Start of THE DATA

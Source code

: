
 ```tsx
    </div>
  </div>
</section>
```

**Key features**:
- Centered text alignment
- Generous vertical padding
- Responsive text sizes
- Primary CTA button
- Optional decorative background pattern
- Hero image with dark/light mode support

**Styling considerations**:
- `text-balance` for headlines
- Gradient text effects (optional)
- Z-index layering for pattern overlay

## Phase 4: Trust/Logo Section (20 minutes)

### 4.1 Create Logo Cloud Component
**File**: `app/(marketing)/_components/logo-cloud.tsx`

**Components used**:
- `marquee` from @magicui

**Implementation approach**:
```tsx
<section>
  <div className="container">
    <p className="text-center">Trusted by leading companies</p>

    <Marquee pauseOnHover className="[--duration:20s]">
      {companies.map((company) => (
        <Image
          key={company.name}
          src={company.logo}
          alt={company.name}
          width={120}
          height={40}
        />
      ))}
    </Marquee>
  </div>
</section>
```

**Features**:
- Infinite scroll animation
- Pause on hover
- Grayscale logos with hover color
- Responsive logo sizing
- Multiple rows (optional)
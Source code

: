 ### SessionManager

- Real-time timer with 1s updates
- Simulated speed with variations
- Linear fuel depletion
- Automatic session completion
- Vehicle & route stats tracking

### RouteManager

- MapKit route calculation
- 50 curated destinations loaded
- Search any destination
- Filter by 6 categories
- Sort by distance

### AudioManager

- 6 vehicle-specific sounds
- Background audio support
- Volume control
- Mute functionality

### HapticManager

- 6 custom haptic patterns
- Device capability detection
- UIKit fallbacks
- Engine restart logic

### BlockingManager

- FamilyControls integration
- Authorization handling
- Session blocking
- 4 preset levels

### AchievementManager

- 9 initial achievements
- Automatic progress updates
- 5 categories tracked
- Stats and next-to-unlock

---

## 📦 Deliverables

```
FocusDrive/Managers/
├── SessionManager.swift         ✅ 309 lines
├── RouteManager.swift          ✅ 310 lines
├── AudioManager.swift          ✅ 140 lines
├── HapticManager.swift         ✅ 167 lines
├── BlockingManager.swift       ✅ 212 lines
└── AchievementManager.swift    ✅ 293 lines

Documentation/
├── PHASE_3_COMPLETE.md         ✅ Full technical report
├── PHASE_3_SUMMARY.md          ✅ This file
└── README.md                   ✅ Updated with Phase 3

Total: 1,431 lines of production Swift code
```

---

End of THE DATA

▸ EXERCISE: Report back every line of the entries in which "SessionManager" occurs.

▸ ANSWER:
: ### SessionManager
├── SessionManager.swift         ✅ 309 lines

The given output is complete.